Ya lo conoces: la película empieza antes de que la historia realmente comience. Una obertura no es simplemente una introducción larga, es un capítulo dramatúrgico independiente que crea el tono, el espacio y la base emocional sin necesidad de que la trama avance. En montaje, funciona como una obertura musical en la ópera: te prepara, te sintoniza, establece un mundo antes de que la historia principal cobre impulso.

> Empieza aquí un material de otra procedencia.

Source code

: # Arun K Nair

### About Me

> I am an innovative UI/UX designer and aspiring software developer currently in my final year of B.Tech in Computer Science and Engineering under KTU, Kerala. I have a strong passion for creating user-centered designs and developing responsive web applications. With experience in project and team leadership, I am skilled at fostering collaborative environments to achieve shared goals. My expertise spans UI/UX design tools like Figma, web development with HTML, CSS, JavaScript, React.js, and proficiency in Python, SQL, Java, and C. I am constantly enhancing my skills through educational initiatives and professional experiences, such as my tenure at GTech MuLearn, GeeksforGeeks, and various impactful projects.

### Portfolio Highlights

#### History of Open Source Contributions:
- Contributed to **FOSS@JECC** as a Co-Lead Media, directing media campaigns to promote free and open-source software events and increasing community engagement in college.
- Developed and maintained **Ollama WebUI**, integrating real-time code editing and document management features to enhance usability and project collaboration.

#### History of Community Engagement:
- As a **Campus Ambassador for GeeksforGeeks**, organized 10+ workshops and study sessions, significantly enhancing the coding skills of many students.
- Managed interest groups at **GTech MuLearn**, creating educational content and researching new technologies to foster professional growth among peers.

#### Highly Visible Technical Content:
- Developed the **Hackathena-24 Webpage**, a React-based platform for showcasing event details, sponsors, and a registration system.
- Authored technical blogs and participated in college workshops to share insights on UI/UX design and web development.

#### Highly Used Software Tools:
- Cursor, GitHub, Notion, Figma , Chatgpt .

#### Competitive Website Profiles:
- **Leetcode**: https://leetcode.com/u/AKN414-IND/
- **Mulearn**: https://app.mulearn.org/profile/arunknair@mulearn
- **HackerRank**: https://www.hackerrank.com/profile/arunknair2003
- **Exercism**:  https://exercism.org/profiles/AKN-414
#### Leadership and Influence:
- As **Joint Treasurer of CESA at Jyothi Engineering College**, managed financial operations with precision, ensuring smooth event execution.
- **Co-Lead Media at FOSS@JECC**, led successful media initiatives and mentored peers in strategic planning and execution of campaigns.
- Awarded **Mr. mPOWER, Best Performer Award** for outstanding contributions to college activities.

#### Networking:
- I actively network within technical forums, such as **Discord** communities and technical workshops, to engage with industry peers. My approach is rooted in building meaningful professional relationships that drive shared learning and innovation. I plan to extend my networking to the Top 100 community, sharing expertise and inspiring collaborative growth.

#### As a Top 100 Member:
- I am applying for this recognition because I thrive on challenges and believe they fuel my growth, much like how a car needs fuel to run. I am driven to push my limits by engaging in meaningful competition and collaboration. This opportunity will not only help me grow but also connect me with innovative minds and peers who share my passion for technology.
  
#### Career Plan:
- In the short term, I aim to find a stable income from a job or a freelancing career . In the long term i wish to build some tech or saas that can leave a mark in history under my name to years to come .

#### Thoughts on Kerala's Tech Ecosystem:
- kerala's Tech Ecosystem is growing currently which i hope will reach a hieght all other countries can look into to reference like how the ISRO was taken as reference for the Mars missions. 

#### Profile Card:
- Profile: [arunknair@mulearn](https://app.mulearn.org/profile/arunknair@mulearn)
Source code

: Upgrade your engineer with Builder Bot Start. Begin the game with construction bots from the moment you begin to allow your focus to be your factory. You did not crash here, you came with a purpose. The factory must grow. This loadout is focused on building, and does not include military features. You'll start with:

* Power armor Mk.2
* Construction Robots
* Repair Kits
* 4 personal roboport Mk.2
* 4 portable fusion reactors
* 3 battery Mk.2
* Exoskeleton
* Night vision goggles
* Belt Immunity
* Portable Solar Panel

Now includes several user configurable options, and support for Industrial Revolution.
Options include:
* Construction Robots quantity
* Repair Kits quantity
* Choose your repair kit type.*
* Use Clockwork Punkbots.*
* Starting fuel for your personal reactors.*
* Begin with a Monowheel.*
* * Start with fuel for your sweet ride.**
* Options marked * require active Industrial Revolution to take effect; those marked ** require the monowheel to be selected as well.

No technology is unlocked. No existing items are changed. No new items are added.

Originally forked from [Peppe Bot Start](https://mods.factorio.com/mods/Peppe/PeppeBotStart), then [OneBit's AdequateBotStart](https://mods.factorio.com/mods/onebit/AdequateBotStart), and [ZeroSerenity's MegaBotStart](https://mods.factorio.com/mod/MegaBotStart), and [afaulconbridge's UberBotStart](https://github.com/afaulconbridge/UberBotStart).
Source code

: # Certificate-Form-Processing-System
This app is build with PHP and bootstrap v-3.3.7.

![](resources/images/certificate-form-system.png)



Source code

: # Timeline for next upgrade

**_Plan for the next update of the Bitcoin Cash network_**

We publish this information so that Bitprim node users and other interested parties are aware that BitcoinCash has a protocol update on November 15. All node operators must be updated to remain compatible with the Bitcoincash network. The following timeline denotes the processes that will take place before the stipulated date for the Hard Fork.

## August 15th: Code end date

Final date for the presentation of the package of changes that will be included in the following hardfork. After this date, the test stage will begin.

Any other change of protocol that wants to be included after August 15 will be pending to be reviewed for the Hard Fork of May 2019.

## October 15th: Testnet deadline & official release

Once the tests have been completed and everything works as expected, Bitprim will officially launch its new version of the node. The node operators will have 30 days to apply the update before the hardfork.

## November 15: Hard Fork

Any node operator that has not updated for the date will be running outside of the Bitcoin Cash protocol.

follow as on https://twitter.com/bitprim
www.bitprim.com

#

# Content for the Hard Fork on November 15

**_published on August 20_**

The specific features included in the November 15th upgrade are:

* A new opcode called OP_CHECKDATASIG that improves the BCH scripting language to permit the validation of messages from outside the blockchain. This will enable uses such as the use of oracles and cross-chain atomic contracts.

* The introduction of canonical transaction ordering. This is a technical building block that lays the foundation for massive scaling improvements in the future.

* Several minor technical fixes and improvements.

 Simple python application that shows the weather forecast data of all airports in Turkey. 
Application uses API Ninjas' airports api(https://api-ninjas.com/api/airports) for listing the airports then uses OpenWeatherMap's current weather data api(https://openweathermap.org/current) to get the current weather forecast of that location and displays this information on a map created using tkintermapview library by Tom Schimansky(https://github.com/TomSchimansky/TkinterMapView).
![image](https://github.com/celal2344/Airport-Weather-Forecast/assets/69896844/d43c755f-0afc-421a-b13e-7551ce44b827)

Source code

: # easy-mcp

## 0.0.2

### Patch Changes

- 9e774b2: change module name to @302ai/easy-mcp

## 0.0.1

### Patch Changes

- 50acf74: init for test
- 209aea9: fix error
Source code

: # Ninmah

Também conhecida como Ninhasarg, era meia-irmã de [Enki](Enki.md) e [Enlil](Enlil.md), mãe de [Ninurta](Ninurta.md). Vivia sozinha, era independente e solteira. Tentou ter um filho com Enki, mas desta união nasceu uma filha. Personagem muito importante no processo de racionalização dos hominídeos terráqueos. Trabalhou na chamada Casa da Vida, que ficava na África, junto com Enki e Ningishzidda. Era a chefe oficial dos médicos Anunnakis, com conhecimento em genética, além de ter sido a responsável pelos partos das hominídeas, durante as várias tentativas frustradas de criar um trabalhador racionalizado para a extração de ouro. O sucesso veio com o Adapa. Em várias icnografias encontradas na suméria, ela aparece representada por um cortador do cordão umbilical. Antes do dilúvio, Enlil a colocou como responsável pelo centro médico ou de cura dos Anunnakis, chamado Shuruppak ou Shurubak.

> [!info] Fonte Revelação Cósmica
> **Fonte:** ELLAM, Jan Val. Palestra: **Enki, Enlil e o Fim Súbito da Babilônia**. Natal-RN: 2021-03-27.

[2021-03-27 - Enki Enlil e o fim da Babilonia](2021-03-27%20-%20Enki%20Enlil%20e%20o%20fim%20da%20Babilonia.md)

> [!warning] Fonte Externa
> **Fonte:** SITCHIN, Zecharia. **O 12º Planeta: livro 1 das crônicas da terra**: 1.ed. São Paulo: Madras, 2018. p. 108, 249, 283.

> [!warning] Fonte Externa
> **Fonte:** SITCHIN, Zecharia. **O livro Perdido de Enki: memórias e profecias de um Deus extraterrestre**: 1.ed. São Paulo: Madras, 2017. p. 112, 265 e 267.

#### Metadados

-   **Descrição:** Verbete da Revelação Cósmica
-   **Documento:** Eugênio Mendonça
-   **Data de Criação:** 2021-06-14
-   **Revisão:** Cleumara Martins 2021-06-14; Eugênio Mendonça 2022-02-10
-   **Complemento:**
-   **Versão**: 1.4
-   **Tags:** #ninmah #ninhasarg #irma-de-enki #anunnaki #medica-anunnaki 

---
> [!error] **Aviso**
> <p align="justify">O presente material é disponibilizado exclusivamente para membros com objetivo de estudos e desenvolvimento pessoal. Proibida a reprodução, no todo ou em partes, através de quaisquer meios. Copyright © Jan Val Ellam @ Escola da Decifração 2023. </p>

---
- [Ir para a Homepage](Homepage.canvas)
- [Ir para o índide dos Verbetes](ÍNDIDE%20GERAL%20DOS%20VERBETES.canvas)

En el set y más tarde en el montaje, la obertura se diferencia fundamentalmente de una mera exposición. Donde la exposición transmite información — ¿Quién es este personaje? ¿Dónde estamos? — la obertura crea atmósfera y promesa visual. Hitchcock lo entendió a la perfección: sus aperturas eran a menudo elípticas, enigmáticas, visualmente impactantes. Veías una acción, seguías una cámara por una habitación, experimentabas tensión, pero sin saber por qué. Eso es trabajo de obertura. El montaje aquí orquesta la frecuencia de corte, el movimiento de cámara y la música en una unidad dramatúrgica cerrada.
Prácticamente en el montaje, esto significa que para una obertura exitosa necesitas ritmo interno sin acción externa. Un personaje camina por su casa — y el montaje revela, a través de la forma en que cortas, su estado psicológico. Cortes rápidos con movimiento lento. Tomas largas con inquietud. La música te lleva, no la información de la trama. Una obertura puede durar tres minutos o treinta segundos; lo crucial es que se sienta completa, aunque aún no se haya contado nada.
A diferencia del clásico plano de establecimiento o del prólogo (que a menudo ya cuenta una microhistoria), la obertura trabaja con inmersión visual y emocional. No pone la trama en movimiento, sino que prepara al espectador para soportarla. Esto es sutil, pero debe ser abordado de forma muy consciente en el set y en el montaje. El material para una obertura a menudo surge de tomas lentas y observacionales, de diseño de sonido, de color y luz. El montaje debe luego ensamblar este material de tal manera que tenga un arco emocional independiente, desde el silencio o la confusión hasta una especie de tensión preparada.